Fig. 8: WPOI progression is not associated with the serum levels of the OXTR ligand.

Graphical representation of analysis of serum (a) OXT and (b) AVP levels from healthy, leukoplakia and (c, d) OSCC patients with WPOI 1–3 (n = 64) and 4–5 (n = 45) types as indicated and as determined by ELISA (n = 180). P = two-tailed t test. e, f Graphical representation of analysis of serum OXT and AVP levels from patients with WPOI 1–3 (n = 28) and 4–5 (n = 68) types in a validation group. P = two-tailed t test. g, h Graphical representation of analysis of OXT/AVP levels from patients with/without LNM (n = 85) and postoperative metastasis (n = 93).

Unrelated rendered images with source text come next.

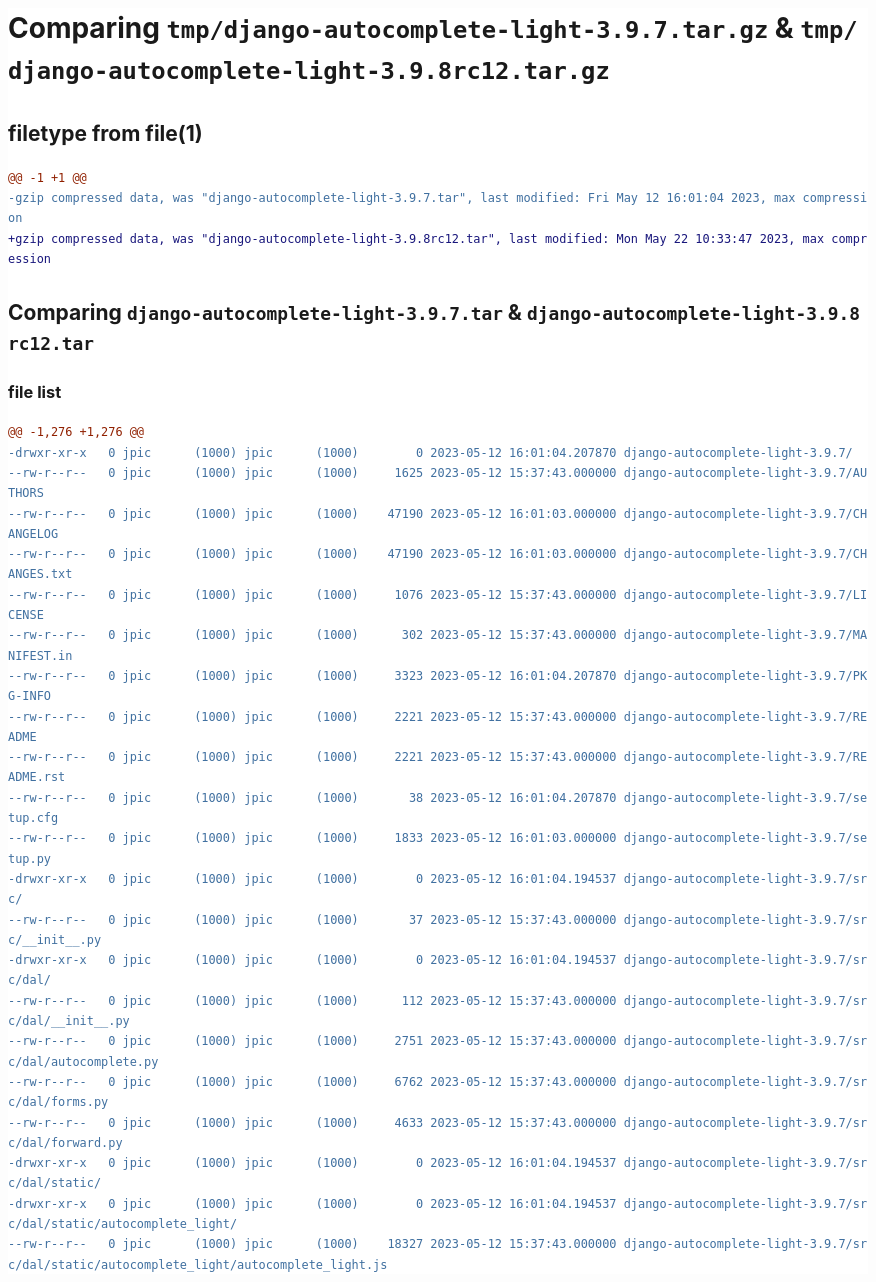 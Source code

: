 # Comparing `tmp/django-autocomplete-light-3.9.7.tar.gz` & `tmp/django-autocomplete-light-3.9.8rc12.tar.gz`

## filetype from file(1)

```diff
@@ -1 +1 @@
-gzip compressed data, was "django-autocomplete-light-3.9.7.tar", last modified: Fri May 12 16:01:04 2023, max compression
+gzip compressed data, was "django-autocomplete-light-3.9.8rc12.tar", last modified: Mon May 22 10:33:47 2023, max compression
```

## Comparing `django-autocomplete-light-3.9.7.tar` & `django-autocomplete-light-3.9.8rc12.tar`

### file list

```diff
@@ -1,276 +1,276 @@
-drwxr-xr-x   0 jpic      (1000) jpic      (1000)        0 2023-05-12 16:01:04.207870 django-autocomplete-light-3.9.7/
--rw-r--r--   0 jpic      (1000) jpic      (1000)     1625 2023-05-12 15:37:43.000000 django-autocomplete-light-3.9.7/AUTHORS
--rw-r--r--   0 jpic      (1000) jpic      (1000)    47190 2023-05-12 16:01:03.000000 django-autocomplete-light-3.9.7/CHANGELOG
--rw-r--r--   0 jpic      (1000) jpic      (1000)    47190 2023-05-12 16:01:03.000000 django-autocomplete-light-3.9.7/CHANGES.txt
--rw-r--r--   0 jpic      (1000) jpic      (1000)     1076 2023-05-12 15:37:43.000000 django-autocomplete-light-3.9.7/LICENSE
--rw-r--r--   0 jpic      (1000) jpic      (1000)      302 2023-05-12 15:37:43.000000 django-autocomplete-light-3.9.7/MANIFEST.in
--rw-r--r--   0 jpic      (1000) jpic      (1000)     3323 2023-05-12 16:01:04.207870 django-autocomplete-light-3.9.7/PKG-INFO
--rw-r--r--   0 jpic      (1000) jpic      (1000)     2221 2023-05-12 15:37:43.000000 django-autocomplete-light-3.9.7/README
--rw-r--r--   0 jpic      (1000) jpic      (1000)     2221 2023-05-12 15:37:43.000000 django-autocomplete-light-3.9.7/README.rst
--rw-r--r--   0 jpic      (1000) jpic      (1000)       38 2023-05-12 16:01:04.207870 django-autocomplete-light-3.9.7/setup.cfg
--rw-r--r--   0 jpic      (1000) jpic      (1000)     1833 2023-05-12 16:01:03.000000 django-autocomplete-light-3.9.7/setup.py
-drwxr-xr-x   0 jpic      (1000) jpic      (1000)        0 2023-05-12 16:01:04.194537 django-autocomplete-light-3.9.7/src/
--rw-r--r--   0 jpic      (1000) jpic      (1000)       37 2023-05-12 15:37:43.000000 django-autocomplete-light-3.9.7/src/__init__.py
-drwxr-xr-x   0 jpic      (1000) jpic      (1000)        0 2023-05-12 16:01:04.194537 django-autocomplete-light-3.9.7/src/dal/
--rw-r--r--   0 jpic      (1000) jpic      (1000)      112 2023-05-12 15:37:43.000000 django-autocomplete-light-3.9.7/src/dal/__init__.py
--rw-r--r--   0 jpic      (1000) jpic      (1000)     2751 2023-05-12 15:37:43.000000 django-autocomplete-light-3.9.7/src/dal/autocomplete.py
--rw-r--r--   0 jpic      (1000) jpic      (1000)     6762 2023-05-12 15:37:43.000000 django-autocomplete-light-3.9.7/src/dal/forms.py
--rw-r--r--   0 jpic      (1000) jpic      (1000)     4633 2023-05-12 15:37:43.000000 django-autocomplete-light-3.9.7/src/dal/forward.py
-drwxr-xr-x   0 jpic      (1000) jpic      (1000)        0 2023-05-12 16:01:04.194537 django-autocomplete-light-3.9.7/src/dal/static/
-drwxr-xr-x   0 jpic      (1000) jpic      (1000)        0 2023-05-12 16:01:04.194537 django-autocomplete-light-3.9.7/src/dal/static/autocomplete_light/
--rw-r--r--   0 jpic      (1000) jpic      (1000)    18327 2023-05-12 15:37:43.000000 django-autocomplete-light-3.9.7/src/dal/static/autocomplete_light/autocomplete_light.js
```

P = two-tailed t test. i Graphical representation of survival data from WPOI 4–5 OSCC patients stratified according to OXT level (low: n = 34 and high: n = 34). j Correlative index of OXTR, nuclear ERK5 and serum OXT levels from OSCC patient tissue (n = 96) by IHC and ELISA analysis using Pearson’s correlation test. k, l Graphical analysis of Lmax (invasion in 3D collagen matrix) of HN6 in heterotypic spheroids treated with OXT or AVP. n = 4/group, P = two-tailed t test. m Proposed working model depicting the mechanism of OXTR autoactivation-mediated ERK5 nucleus translocation for maintaining the function and phenotype of OXTRHigh CAFs in WPOI 4–5 type stroma. Results are shown as mean and standard deviation (SD). Source data are provided as a Source data file.